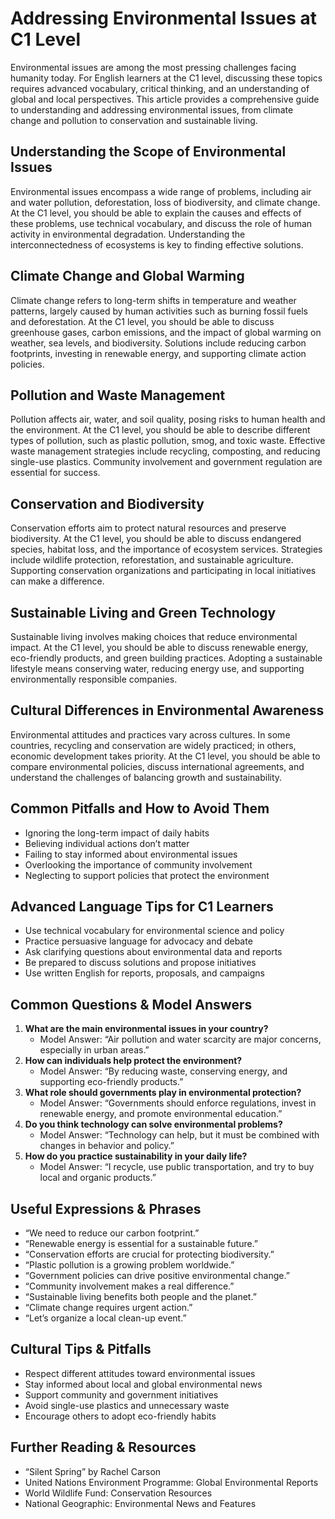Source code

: # Addressing Environmental Issues at C1 Level

Environmental issues are among the most pressing challenges facing humanity today. For English learners at the C1 level, discussing these topics requires advanced vocabulary, critical thinking, and an understanding of global and local perspectives. This article provides a comprehensive guide to understanding and addressing environmental issues, from climate change and pollution to conservation and sustainable living.

## Understanding the Scope of Environmental Issues
Environmental issues encompass a wide range of problems, including air and water pollution, deforestation, loss of biodiversity, and climate change. At the C1 level, you should be able to explain the causes and effects of these problems, use technical vocabulary, and discuss the role of human activity in environmental degradation. Understanding the interconnectedness of ecosystems is key to finding effective solutions.

## Climate Change and Global Warming
Climate change refers to long-term shifts in temperature and weather patterns, largely caused by human activities such as burning fossil fuels and deforestation. At the C1 level, you should be able to discuss greenhouse gases, carbon emissions, and the impact of global warming on weather, sea levels, and biodiversity. Solutions include reducing carbon footprints, investing in renewable energy, and supporting climate action policies.

## Pollution and Waste Management
Pollution affects air, water, and soil quality, posing risks to human health and the environment. At the C1 level, you should be able to describe different types of pollution, such as plastic pollution, smog, and toxic waste. Effective waste management strategies include recycling, composting, and reducing single-use plastics. Community involvement and government regulation are essential for success.

## Conservation and Biodiversity
Conservation efforts aim to protect natural resources and preserve biodiversity. At the C1 level, you should be able to discuss endangered species, habitat loss, and the importance of ecosystem services. Strategies include wildlife protection, reforestation, and sustainable agriculture. Supporting conservation organizations and participating in local initiatives can make a difference.

## Sustainable Living and Green Technology
Sustainable living involves making choices that reduce environmental impact. At the C1 level, you should be able to discuss renewable energy, eco-friendly products, and green building practices. Adopting a sustainable lifestyle means conserving water, reducing energy use, and supporting environmentally responsible companies.

## Cultural Differences in Environmental Awareness
Environmental attitudes and practices vary across cultures. In some countries, recycling and conservation are widely practiced; in others, economic development takes priority. At the C1 level, you should be able to compare environmental policies, discuss international agreements, and understand the challenges of balancing growth and sustainability.

## Common Pitfalls and How to Avoid Them
- Ignoring the long-term impact of daily habits
- Believing individual actions don’t matter
- Failing to stay informed about environmental issues
- Overlooking the importance of community involvement
- Neglecting to support policies that protect the environment

## Advanced Language Tips for C1 Learners
- Use technical vocabulary for environmental science and policy
- Practice persuasive language for advocacy and debate
- Ask clarifying questions about environmental data and reports
- Be prepared to discuss solutions and propose initiatives
- Use written English for reports, proposals, and campaigns

## Common Questions & Model Answers
1. **What are the main environmental issues in your country?**
   - Model Answer: “Air pollution and water scarcity are major concerns, especially in urban areas.”
2. **How can individuals help protect the environment?**
   - Model Answer: “By reducing waste, conserving energy, and supporting eco-friendly products.”
3. **What role should governments play in environmental protection?**
   - Model Answer: “Governments should enforce regulations, invest in renewable energy, and promote environmental education.”
4. **Do you think technology can solve environmental problems?**
   - Model Answer: “Technology can help, but it must be combined with changes in behavior and policy.”
5. **How do you practice sustainability in your daily life?**
   - Model Answer: “I recycle, use public transportation, and try to buy local and organic products.”

## Useful Expressions & Phrases
- “We need to reduce our carbon footprint.”
- “Renewable energy is essential for a sustainable future.”
- “Conservation efforts are crucial for protecting biodiversity.”
- “Plastic pollution is a growing problem worldwide.”
- “Government policies can drive positive environmental change.”
- “Community involvement makes a real difference.”
- “Sustainable living benefits both people and the planet.”
- “Climate change requires urgent action.”
- “Let’s organize a local clean-up event.”

## Cultural Tips & Pitfalls
- Respect different attitudes toward environmental issues
- Stay informed about local and global environmental news
- Support community and government initiatives
- Avoid single-use plastics and unnecessary waste
- Encourage others to adopt eco-friendly habits

## Further Reading & Resources
- “Silent Spring” by Rachel Carson
- United Nations Environment Programme: Global Environmental Reports
- World Wildlife Fund: Conservation Resources
- National Geographic: Environmental News and Features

++++++

EXERCISE INSTRUCTIONS: Reproduce exactly the lines of the entries above from the first through the line with "## Sustainable Living and Green Technology", both included; pictures should not be reproduced.

OUTPUT:
Source code

: # Addressing Environmental Issues at C1 Level

Environmental issues are among the most pressing challenges facing humanity today. For English learners at the C1 level, discussing these topics requires advanced vocabulary, critical thinking, and an understanding of global and local perspectives. This article provides a comprehensive guide to understanding and addressing environmental issues, from climate change and pollution to conservation and sustainable living.

## Understanding the Scope of Environmental Issues
Environmental issues encompass a wide range of problems, including air and water pollution, deforestation, loss of biodiversity, and climate change. At the C1 level, you should be able to explain the causes and effects of these problems, use technical vocabulary, and discuss the role of human activity in environmental degradation. Understanding the interconnectedness of ecosystems is key to finding effective solutions.

## Climate Change and Global Warming
Climate change refers to long-term shifts in temperature and weather patterns, largely caused by human activities such as burning fossil fuels and deforestation. At the C1 level, you should be able to discuss greenhouse gases, carbon emissions, and the impact of global warming on weather, sea levels, and biodiversity. Solutions include reducing carbon footprints, investing in renewable energy, and supporting climate action policies.

## Pollution and Waste Management
Pollution affects air, water, and soil quality, posing risks to human health and the environment. At the C1 level, you should be able to describe different types of pollution, such as plastic pollution, smog, and toxic waste. Effective waste management strategies include recycling, composting, and reducing single-use plastics. Community involvement and government regulation are essential for success.

## Conservation and Biodiversity
Conservation efforts aim to protect natural resources and preserve biodiversity. At the C1 level, you should be able to discuss endangered species, habitat loss, and the importance of ecosystem services. Strategies include wildlife protection, reforestation, and sustainable agriculture. Supporting conservation organizations and participating in local initiatives can make a difference.

## Sustainable Living and Green Technology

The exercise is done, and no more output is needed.